Pour la seconde, le Sarladais se spécialisait dans le cerneau avec une variété à coque tendre, la grandjean alors que le Dauphiné exportait des noix en coques. En 1950, les producteurs du Périgord se mobilisaient pour créer, suivant l'exemple grenoblois, de nouvelles noyeraies à partir de variétés traditionnelles ainsi la franquette, originaire du Dauphiné y fut introduite. Autres variétés corne et marbot. Le terroir est réparti entre la Dordogne, le Lot, la Corrèze et la Charente.
Un peu d’histoire :
« On retrouve la noix de Grenoble sur le site archéologique du lac de Paladru en Isère et la noix du Périgord dans les habitations de l'homme de Cro-Magnon et à l'époque azilienne dans un gisement de Peyrat à côté de Terrasson en Dordogne. »

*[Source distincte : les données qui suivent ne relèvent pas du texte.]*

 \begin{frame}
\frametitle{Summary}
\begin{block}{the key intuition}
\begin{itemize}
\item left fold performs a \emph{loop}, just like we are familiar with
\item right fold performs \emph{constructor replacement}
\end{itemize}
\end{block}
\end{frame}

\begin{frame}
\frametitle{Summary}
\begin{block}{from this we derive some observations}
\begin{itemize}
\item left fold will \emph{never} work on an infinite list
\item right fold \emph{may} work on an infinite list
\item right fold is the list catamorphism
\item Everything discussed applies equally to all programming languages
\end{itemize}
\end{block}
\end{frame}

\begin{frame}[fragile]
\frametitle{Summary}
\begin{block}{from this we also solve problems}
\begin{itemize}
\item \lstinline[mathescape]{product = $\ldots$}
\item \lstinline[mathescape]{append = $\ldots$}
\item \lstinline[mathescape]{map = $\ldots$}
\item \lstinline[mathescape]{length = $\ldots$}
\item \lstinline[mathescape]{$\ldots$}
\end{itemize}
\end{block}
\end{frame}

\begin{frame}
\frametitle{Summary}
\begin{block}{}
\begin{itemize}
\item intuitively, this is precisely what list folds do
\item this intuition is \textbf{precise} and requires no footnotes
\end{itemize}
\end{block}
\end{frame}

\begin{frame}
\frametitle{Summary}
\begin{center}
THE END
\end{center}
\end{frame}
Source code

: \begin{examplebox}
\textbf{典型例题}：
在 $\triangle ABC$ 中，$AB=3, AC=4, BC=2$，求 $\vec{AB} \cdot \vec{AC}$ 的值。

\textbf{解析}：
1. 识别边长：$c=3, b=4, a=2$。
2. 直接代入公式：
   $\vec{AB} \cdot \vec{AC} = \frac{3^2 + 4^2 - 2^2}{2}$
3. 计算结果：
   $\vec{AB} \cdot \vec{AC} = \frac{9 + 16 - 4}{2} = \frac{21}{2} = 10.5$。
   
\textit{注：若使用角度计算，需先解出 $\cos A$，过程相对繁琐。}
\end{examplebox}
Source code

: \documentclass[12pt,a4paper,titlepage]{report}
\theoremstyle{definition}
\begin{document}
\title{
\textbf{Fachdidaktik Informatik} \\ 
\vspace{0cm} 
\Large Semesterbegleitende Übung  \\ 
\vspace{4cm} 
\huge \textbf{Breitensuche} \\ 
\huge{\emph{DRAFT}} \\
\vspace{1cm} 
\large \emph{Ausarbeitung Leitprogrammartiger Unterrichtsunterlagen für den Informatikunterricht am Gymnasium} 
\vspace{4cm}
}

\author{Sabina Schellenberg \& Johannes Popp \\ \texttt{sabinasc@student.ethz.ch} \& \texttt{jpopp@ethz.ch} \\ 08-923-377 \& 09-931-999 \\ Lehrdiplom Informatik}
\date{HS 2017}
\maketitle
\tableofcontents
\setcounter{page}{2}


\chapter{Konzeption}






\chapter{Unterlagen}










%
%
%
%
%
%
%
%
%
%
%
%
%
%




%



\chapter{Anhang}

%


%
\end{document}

Mais c’est à ce stade où l’expression « à la noix », sans valeur, est démentie par l’histoire :
En effet la valeur des noix était telle qu’au Xe siècle, « les paysans acquittaient leurs dettes en setiers de noix. En Périgord, au XIIIe siècle, les baux étaient versés en huile de noix à l'abbaye cistercienne du Dalon. L'huile de noix était considérée comme un bien aussi précieux que l'or.
L'huile de noix contribua tout d'abord à la fortune de la région. Son utilisation multiple : l’éclairage aussi bien des plus humbles masures que des plus majestueuses cathédrales. Elle faisait le bonheur des peintres ou celui des belles qui se savonnaient le corps au savon mou. En 1730, pour les trois-quarts des paysans de la France (à part au Sud-Est où poussaient des oliviers), il n'y a que le noyer qui permettait d'obtenir de l'huile et ils n'utilisaient que celle-ci pour la cuisine. «L'huile de noix donne l'apparence de bouillon à l'eau chaude qui trempe la soupe» disait-on à l'époque.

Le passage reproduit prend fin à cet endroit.